Mr Cookson said normal lending criteria, including a valuation and standard loan application fees of $200 for the first $50,000 and $3.50 for every additional $1,000, will apply to borrowers.

Ms Susan Moxham, from the HIA, said home buyers had an enormous range of house plans and house prices to choose from.

She said some builders could be prepared to be flexible by building a house designed by the home buyer but that "anything different" would likely cost more than a standard project house.

"Clearly, if you start to ask for something out of the ordinary it's going to cost more," Ms Moxham said.

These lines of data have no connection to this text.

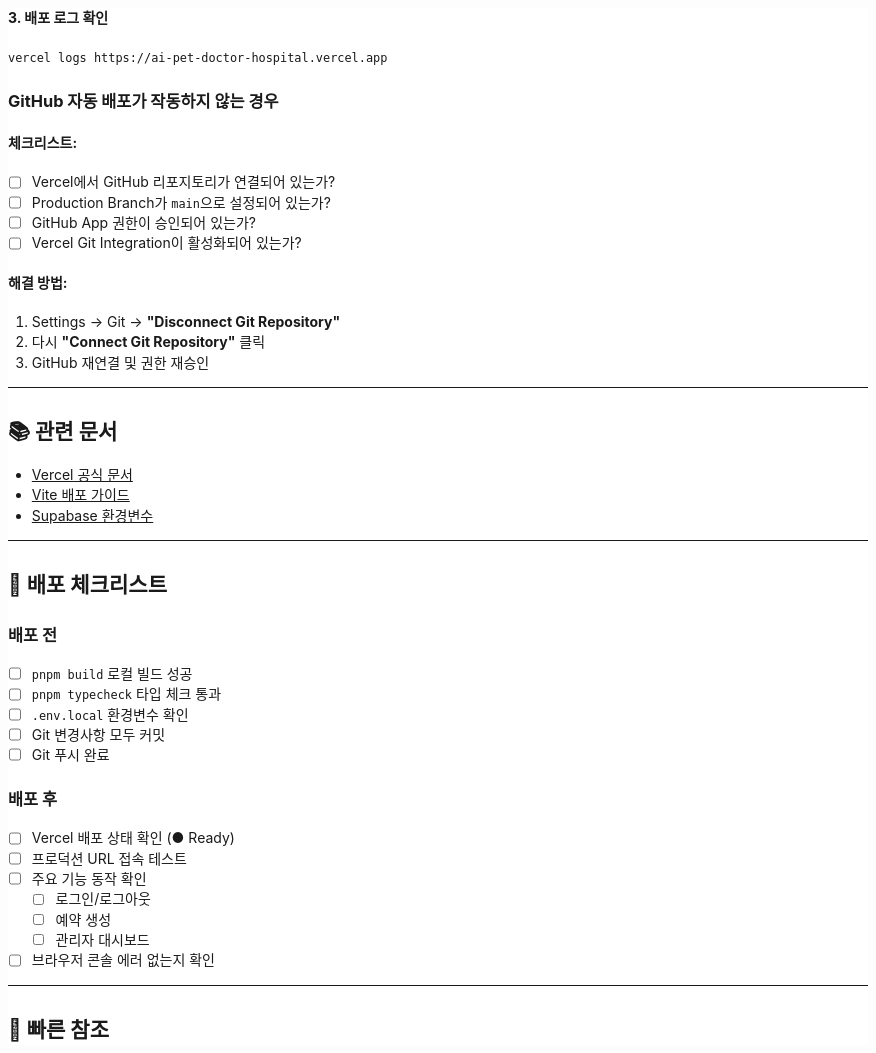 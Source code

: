 #### 3. 배포 로그 확인
```bash
vercel logs https://ai-pet-doctor-hospital.vercel.app
```

### GitHub 자동 배포가 작동하지 않는 경우

#### 체크리스트:
- [ ] Vercel에서 GitHub 리포지토리가 연결되어 있는가?
- [ ] Production Branch가 `main`으로 설정되어 있는가?
- [ ] GitHub App 권한이 승인되어 있는가?
- [ ] Vercel Git Integration이 활성화되어 있는가?

#### 해결 방법:
1. Settings → Git → **"Disconnect Git Repository"**
2. 다시 **"Connect Git Repository"** 클릭
3. GitHub 재연결 및 권한 재승인

---

## 📚 관련 문서

- [Vercel 공식 문서](https://vercel.com/docs)
- [Vite 배포 가이드](https://vitejs.dev/guide/static-deploy.html)
- [Supabase 환경변수](https://supabase.com/docs/guides/getting-started/quickstarts/reactjs)

---

## 🎯 배포 체크리스트

### 배포 전
- [ ] `pnpm build` 로컬 빌드 성공
- [ ] `pnpm typecheck` 타입 체크 통과
- [ ] `.env.local` 환경변수 확인
- [ ] Git 변경사항 모두 커밋
- [ ] Git 푸시 완료

### 배포 후
- [ ] Vercel 배포 상태 확인 (● Ready)
- [ ] 프로덕션 URL 접속 테스트
- [ ] 주요 기능 동작 확인
  - [ ] 로그인/로그아웃
  - [ ] 예약 생성
  - [ ] 관리자 대시보드
- [ ] 브라우저 콘솔 에러 없는지 확인

---

## 🚀 빠른 참조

"It's unusual for people to come along with their own plans as most home buyers, particularly first-home buyers, like to keep costs to a minimum."

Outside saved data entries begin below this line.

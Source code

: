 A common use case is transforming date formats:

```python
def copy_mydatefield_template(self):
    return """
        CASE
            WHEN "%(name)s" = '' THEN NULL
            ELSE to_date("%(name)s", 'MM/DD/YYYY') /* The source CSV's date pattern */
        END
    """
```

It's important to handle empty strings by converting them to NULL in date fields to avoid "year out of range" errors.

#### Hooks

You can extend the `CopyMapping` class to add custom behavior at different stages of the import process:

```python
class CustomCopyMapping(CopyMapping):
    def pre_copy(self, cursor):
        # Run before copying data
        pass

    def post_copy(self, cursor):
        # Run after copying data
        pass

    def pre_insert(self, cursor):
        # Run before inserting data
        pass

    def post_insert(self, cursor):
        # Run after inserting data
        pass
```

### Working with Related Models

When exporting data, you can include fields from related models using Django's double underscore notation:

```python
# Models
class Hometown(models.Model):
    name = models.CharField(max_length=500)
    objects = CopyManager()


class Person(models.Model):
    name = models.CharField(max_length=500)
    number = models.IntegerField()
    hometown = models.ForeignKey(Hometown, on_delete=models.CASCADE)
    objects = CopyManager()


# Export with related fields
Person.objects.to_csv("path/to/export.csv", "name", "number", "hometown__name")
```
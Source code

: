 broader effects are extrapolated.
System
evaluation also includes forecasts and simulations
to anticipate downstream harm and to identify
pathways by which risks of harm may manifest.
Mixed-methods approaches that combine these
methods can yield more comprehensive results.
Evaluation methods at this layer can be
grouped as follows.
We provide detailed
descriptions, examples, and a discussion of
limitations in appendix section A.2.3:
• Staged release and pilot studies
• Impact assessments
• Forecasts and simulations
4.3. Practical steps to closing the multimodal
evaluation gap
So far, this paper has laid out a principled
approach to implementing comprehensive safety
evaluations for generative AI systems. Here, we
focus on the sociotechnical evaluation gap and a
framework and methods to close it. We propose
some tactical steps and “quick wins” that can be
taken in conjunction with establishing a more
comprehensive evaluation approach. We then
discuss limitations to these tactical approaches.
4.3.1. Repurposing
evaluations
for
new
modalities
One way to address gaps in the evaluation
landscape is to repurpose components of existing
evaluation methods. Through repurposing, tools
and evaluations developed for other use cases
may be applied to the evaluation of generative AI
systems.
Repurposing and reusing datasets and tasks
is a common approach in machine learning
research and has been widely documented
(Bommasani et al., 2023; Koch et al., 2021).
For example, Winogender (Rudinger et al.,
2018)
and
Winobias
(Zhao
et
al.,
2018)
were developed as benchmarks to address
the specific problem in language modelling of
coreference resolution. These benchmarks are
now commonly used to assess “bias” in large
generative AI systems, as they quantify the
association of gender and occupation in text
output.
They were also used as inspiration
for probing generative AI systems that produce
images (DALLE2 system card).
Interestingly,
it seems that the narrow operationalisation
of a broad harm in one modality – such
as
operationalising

Ms Moxham said incentive schemes generally attracted first-home owners.

"In this economic climate people who already own a home are reluctant to move on until they've got job security and the economy is stable," Ms Moxham said.

"A lot of people took on debt in the boom period and have no incentive to move on in a market which has shrinking prices unless they are forced to because they can't service the debt," she said.

The national executive director of the HIA, Dr Ron Silberberg, said Bureau of Statistic figures revealed that private houses, which were the most interest-rate-sensitive sector of home building, had recorded a 2.5pc rise in October.

He said the national upturn in new home sales in October pointed to a further improvement in the level of private house building over coming months

Recent levels of approvals indicated that housing starts in NSW were running at an annual level of 40,000 which would see the State leading the housing recovery.

"Dwelling approvals provide signs that the housing industry has levelled out and is about to turn the corner," Dr Silberberg said.

A wave of special deals for home buyers have been offered by other major banks in recent months as lenders are forced to follow suit to try to retain market share.

Last July the State Bank of NSW combined with the HIA in a six-month scheme called Mortgage Busters which offered a five-year, fixed-interest rate of 13.9pc to new house and land buyers at a time when the bank's standard fixed home rate was 15.5pc.

The scheme, which expires on January 20, involved 13 member builders of the HIA and a group of property developers offering land in Penrith, Windsor, Menai, Minchinbury, Pymble and St Ives.

Last week the State Bank of NSW lowered the rates applicable to its five-year, fixed-interest home loans to 14pc and cut its standard variable rate on housing loans to 14.5pc-half a percentage point below variable mortgage rates offered by the four major banks.

Managing director of the State Bank, John O'Neill, said the new variable rate meant customers with a $100,000 loan taken out over 25 years would see monthly repayments fall by $57.

The ANZ Bank recently reported a seven-fold surge in lending after it introduced a five-year fixed-interest mortgage rate of 13.5pc two weeks ago.

ANZ's chief manager of public affairs, Ms Sue McCarthy, said around 80pc of the business was coming from non-ANZ customers, indicating the threat low-interest rate schemes offered to other lending institutions.